Lord Ordinary orders liquidator to recognise right to buy in dispute over leased Inverness farmland
The tenants of a farm in Inverness have been granted a decree ordering the liquidator of the owner company to conclude missives for the sale of the land to them under statutory right to buy provisions.
About this case:
- Citation:[2022] CSOH 51
- Judgment:
- Court:Court of Session Outer House
- Judge:Lord Clark
Amanda and Deanna Urquhart argued that they had a right under the Agricultural Holdings (Scotland) Act 2003 to purchase the land from its present owner, West Larkin Ltd, which had entered into liquidation. Their action was opposed by Joseph and Donalda Sweeney, members of the family which controlled WLL prior to its liquidation.
The case was heard by Lord Clark in the Outer House of the Court of Session. The Dean of Faculty, Dunlop QC, and Young, advocate, appeared for the noters and O’Brien QC and Ower, advocate, for the second and third respondents with the first respondent, the liquidator for WLL, making no appearance.
Crystallised right
The second noter and her husband leased Larkin Brae, Inverness, from a company called Vastlands Property Ltd in 1990. The lease came to be within the Agricultural Holdings (Scotland) Act 1991 with a duration of 25 years. In due course VPL’s interest in the land came to be owned by West Larkin Ltd, a company controlled by members of the Sweeney family. The Sweeneys did not accept that the tenancy had been created, leading to a declarator as to the existence of the tenancy being granted in 2000.

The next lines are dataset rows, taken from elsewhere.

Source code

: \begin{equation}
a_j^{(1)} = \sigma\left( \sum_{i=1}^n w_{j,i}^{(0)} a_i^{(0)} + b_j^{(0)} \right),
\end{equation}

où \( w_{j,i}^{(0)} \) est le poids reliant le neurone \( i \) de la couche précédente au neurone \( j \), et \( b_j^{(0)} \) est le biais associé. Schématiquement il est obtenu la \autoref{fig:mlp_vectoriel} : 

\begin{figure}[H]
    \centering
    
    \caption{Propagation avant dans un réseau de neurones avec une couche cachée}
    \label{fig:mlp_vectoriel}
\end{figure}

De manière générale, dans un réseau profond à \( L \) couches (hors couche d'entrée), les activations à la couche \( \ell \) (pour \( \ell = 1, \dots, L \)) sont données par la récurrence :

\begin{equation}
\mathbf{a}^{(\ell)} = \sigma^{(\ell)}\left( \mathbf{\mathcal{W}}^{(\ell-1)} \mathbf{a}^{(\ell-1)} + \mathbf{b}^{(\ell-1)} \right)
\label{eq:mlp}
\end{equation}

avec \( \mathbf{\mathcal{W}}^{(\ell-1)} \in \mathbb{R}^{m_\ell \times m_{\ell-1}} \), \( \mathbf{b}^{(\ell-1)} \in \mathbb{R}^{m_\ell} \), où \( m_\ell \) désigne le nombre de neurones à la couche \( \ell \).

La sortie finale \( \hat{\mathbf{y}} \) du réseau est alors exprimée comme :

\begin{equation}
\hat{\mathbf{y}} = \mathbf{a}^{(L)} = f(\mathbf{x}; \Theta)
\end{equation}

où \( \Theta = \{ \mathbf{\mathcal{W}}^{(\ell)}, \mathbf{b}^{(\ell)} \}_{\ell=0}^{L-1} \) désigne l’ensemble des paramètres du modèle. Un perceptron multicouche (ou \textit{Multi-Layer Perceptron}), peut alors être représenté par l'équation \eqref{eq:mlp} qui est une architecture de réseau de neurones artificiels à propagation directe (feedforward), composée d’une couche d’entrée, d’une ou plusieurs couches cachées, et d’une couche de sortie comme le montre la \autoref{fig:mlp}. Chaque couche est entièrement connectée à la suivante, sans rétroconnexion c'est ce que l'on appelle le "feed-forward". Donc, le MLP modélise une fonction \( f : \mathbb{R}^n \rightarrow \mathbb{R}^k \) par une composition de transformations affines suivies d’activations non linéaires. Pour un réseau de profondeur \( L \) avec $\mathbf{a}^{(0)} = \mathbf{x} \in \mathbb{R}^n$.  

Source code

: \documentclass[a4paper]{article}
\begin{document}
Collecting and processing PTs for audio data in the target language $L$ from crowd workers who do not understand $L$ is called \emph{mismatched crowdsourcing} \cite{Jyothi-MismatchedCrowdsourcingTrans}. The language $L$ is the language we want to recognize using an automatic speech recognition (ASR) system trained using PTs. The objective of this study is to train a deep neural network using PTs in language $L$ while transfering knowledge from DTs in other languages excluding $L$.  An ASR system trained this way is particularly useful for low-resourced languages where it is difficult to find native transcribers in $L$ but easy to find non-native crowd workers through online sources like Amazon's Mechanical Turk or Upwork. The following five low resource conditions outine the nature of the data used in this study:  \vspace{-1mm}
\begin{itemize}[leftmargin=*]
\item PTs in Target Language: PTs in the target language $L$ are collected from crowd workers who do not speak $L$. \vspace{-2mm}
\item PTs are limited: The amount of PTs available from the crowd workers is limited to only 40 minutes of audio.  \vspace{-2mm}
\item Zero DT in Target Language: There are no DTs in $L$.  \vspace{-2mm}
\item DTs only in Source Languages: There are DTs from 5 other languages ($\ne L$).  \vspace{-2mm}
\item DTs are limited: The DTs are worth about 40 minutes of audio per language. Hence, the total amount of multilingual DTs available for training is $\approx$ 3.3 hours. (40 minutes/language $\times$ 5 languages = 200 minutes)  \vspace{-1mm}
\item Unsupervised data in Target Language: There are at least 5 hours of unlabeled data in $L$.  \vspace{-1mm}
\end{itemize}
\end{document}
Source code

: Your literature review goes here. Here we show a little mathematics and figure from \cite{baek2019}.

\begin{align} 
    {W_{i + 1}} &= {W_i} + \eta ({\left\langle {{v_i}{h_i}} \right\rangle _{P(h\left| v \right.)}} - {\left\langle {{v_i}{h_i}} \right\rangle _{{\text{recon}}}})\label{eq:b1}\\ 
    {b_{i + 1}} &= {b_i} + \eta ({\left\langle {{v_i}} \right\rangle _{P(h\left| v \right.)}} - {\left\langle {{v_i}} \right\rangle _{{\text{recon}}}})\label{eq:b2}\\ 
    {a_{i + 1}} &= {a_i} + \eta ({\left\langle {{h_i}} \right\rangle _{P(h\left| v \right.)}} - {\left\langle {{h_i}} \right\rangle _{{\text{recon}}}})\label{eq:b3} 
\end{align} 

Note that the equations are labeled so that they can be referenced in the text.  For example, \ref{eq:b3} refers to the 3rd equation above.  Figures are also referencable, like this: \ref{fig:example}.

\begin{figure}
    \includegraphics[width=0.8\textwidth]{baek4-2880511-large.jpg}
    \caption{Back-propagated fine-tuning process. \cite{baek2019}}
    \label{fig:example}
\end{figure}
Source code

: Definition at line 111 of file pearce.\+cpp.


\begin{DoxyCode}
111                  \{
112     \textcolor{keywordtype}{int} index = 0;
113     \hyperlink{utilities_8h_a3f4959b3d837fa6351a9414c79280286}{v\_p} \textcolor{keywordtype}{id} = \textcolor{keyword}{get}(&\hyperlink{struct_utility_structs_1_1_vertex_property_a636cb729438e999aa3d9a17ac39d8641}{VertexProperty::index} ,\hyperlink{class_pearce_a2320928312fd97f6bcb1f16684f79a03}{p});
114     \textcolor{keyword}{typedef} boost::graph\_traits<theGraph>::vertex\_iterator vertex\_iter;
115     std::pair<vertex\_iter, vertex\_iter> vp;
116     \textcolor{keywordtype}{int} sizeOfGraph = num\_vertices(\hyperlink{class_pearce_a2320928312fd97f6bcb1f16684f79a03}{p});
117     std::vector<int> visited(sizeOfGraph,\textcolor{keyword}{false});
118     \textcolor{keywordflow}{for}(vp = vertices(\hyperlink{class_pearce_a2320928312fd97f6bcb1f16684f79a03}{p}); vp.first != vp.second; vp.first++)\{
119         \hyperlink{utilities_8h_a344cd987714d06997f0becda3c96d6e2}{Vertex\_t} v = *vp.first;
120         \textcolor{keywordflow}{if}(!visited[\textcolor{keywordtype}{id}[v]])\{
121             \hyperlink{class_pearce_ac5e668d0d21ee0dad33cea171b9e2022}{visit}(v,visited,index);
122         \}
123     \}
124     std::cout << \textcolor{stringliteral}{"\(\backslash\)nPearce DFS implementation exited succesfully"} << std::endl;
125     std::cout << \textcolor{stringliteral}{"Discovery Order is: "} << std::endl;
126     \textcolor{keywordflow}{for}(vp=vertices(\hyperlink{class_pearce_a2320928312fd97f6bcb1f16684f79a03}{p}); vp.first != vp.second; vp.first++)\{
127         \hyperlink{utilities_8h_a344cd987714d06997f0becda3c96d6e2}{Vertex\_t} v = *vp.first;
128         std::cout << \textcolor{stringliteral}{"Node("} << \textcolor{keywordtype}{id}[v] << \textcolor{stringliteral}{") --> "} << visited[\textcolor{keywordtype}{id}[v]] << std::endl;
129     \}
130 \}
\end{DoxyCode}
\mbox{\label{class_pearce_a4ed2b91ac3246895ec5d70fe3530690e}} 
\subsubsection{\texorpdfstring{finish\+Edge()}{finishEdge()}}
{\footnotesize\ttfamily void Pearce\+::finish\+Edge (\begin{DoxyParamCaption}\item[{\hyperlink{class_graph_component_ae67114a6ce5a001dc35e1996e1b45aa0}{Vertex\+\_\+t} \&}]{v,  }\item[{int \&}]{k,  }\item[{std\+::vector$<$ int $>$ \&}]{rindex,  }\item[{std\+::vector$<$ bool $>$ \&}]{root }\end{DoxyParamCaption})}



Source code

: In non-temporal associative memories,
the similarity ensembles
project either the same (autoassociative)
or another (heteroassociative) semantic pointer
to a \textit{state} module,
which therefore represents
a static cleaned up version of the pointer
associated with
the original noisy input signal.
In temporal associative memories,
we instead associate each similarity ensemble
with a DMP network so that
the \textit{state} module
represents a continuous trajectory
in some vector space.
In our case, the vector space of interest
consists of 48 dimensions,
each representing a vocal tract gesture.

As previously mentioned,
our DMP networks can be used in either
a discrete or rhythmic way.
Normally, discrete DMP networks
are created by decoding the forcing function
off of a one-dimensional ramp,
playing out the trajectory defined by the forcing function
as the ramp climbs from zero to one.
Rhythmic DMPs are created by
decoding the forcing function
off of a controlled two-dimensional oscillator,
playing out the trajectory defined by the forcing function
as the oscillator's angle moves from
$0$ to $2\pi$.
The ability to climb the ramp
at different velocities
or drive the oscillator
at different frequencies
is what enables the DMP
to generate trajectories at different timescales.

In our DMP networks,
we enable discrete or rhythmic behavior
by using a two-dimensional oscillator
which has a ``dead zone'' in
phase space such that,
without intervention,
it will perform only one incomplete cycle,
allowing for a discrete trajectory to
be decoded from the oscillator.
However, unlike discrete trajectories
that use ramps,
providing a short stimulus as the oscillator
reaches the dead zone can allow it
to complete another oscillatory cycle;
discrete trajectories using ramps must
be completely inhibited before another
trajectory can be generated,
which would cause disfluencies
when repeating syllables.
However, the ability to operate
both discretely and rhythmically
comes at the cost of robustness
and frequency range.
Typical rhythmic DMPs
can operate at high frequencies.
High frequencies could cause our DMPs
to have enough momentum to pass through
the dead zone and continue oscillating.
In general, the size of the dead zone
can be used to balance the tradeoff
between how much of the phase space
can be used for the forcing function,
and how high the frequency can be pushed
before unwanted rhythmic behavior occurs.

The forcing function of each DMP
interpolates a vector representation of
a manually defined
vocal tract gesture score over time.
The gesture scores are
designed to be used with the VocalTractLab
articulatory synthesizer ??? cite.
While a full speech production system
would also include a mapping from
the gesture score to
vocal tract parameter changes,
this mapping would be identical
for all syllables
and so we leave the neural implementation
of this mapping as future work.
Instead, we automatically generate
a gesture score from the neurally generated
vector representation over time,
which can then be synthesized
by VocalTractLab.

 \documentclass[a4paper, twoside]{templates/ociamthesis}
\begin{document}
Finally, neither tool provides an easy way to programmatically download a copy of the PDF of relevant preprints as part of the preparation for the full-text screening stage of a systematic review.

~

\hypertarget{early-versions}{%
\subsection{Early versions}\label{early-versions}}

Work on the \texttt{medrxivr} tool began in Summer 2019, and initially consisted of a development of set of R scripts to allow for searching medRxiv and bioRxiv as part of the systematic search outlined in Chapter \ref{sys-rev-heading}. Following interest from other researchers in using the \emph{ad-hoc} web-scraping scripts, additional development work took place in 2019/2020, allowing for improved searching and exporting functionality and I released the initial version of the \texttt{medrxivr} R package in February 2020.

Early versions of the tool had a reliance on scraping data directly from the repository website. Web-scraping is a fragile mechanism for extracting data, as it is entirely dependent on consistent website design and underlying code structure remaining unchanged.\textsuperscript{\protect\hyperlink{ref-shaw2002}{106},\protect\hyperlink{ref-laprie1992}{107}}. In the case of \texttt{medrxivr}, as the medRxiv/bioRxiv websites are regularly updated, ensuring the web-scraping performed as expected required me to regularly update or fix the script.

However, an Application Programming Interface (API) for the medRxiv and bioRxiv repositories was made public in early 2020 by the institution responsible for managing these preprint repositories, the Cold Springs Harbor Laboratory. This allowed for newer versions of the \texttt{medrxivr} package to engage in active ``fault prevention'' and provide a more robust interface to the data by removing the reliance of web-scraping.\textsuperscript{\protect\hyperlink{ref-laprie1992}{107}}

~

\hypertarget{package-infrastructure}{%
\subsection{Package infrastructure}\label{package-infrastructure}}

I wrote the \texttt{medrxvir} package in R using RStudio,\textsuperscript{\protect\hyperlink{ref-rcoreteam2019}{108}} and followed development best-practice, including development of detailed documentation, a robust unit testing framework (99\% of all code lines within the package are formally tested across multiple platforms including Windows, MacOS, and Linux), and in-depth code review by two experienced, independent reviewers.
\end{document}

Mr Urquhart’s interest in the tenancy was acquired by his daughter, the first noter, in February 2006. In April of that year the noters registered their notice of interest in acquiring the land and arranged to have it re-registered every five years. Two separate notes by the Sweeneys were raised in 2019 seeking to order the liquidator of WLL to challenge the noters’ right to buy but both were refused with the decision affirmed by the Inner House in 2020.
It was the respondents’ position that the noters had ceased to occupy the land or carry out any agricultural activity on it since 2006 and thus had lost the right to buy. Accordingly, the lease had expired in October 2015 and on a plain reading of section 25(12) of the 2003 Act no registration could have effect where no tenancy existed. The noters maintained that the tenancy had continued to exist by tacit relocation, and that they had to remove their livestock from the land as a result of behaviour by the Sweeneys.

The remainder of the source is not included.